The Loss of Community
Our communities have many needs, which is why God endows people with different gifts. Unfortunately, most of us are taught almost from birth that we should only take into account our personal needs, and not the needs of community, or even our future family. To make Godly decisions, we must be prepared to put our personal needs in the proper context. We must weigh our personal needs against the needs of the entire community. Our communities need teachers and nurses as much as they need doctors and lawyers. It needs artists and musicians as much as it needs engineers and IT Specialists. That is why God pours out an abundance of diverse talents and gifts.
We need to see our future families as God sees them. A current reality as opposed to a future possibility. Many of us spend years and years seeking college degrees or vocational training, then years and years perfecting our career or vocational skills, but very little time preparing to be a good husband and father, or a good wife and mother. We need to be preparing for both will equal vigor and enthusiasm.
#2: Live Life On Purpose
It is well known that 70% of children born in the black community are born out of wedlock. While a lot of emphasis is placed upon irresponsible fathers, there is plenty of blame to go around.

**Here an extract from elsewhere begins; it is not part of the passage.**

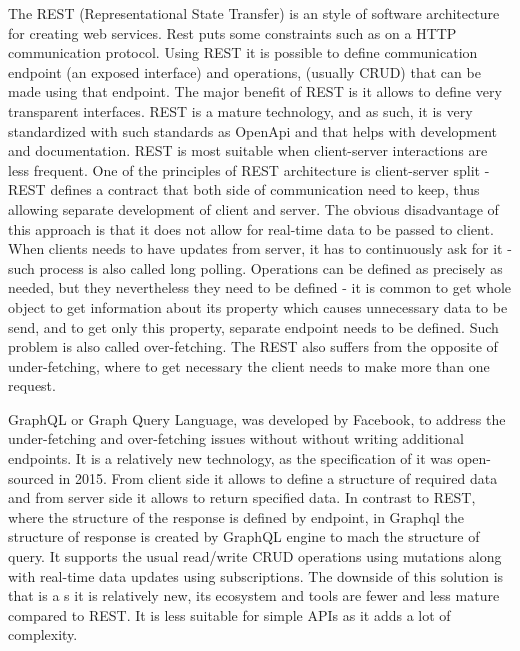 The REST (Representational State Transfer) is an style of software architecture for creating web services. Rest puts some constraints such as  on a HTTP communication protocol. Using REST it is possible to define communication endpoint (an exposed interface) and operations, (usually CRUD) that can be made using that endpoint. The major benefit of REST is it allows to define very transparent interfaces. REST is a mature technology, and as such, it is very standardized with such standards as OpenApi and that helps with development and documentation. REST is most suitable when client-server interactions are less frequent. One of the principles of REST architecture is client-server split - REST defines a contract that both side of communication need to keep, thus allowing separate development of client and server. The obvious disadvantage of this approach is that it does not allow for real-time data to be passed to client. When clients needs to have updates from server, it has to continuously ask for it - such process is also called long polling. Operations can be defined as precisely as needed, but they nevertheless they need to be defined - it is common to get whole object to get information about its property which causes unnecessary data to be send, and to get only this property, separate endpoint needs to be defined. Such problem is also called over-fetching. The REST also suffers from the opposite of under-fetching, where to get necessary the client needs to make more than one request.

GraphQL or Graph Query Language, was developed by Facebook, to address the under-fetching and over-fetching issues without without writing additional endpoints.  It is a relatively new technology, as the specification of it was open-sourced in 2015. From client side it allows to define a structure of required data and from server side it allows to return specified data. In contrast to REST, where the structure of the response is defined by endpoint, in Graphql the structure of response is created by GraphQL engine to mach the structure of query. It supports the usual read/write CRUD operations using mutations along with real-time data updates using subscriptions. The downside of this solution is that is a s it is relatively new, its ecosystem and tools are fewer and less mature compared to REST. It is less suitable for simple APIs as it adds a lot of complexity.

Until the community is able to see this as a shared challenge, real solutions are impossible.
The root cause here is that young women as well as young men must associate sex with marriage and childbirth. This link, which God put in place, has been lost on a whole generation of young people. Sex is now seen strictly as a source of pleasure, and almost any means by which that pleasure is obtained is acceptable, as long as the parties involved are consenting. However, God does not see sex that way.
However, the main thing this statistic tells us is that most births in the black community are unplanned. We are not planning to have children, but we are having them anyway. This can negatively impact the image of any child. Realizing that 70% of our future adults were born into a world that did not plan for them to be here in the first place! What would you rather tell your children? That you as a parent planned for them, and welcomed them into this world gladly? Or that they were an accident that happened because you failed to use contraceptives that night?
The Purpose of Money
Money, like fire is neither good nor bad. It depends upon the use it is put to. God intends for money to be used to build strong families and communities. To be shared when necessary to ensure the health and well being of those communities. It is not part of God’s plan for some to have great wealth and hoard it to themselves, while others lack basic necessities. While God values work, and sometimes demands it, he does not value a CEO of a corporation several hundred times more than one of his workers.
#3: Avoid Common Traps
Once we understand our God given purpose, it makes it easier to avoid the common traps that cause us to fall into grief in the first place.
For the love of money is the root of all evil: which while some coveted after, they have erred from the faith, and pierced themselves through with many sorrows. 1 Timothy 6:10.
The Bible tells us that the love of money can be a trap that we fall into, and can be difficult to escape from. Its cousin is status, which can lead us to buy cars that we cannot afford, houses that we do not need and cannot keep up, or to seek prestigious degrees that can leave us in debt for life. This is a major trap, and one we should avoid at all costs.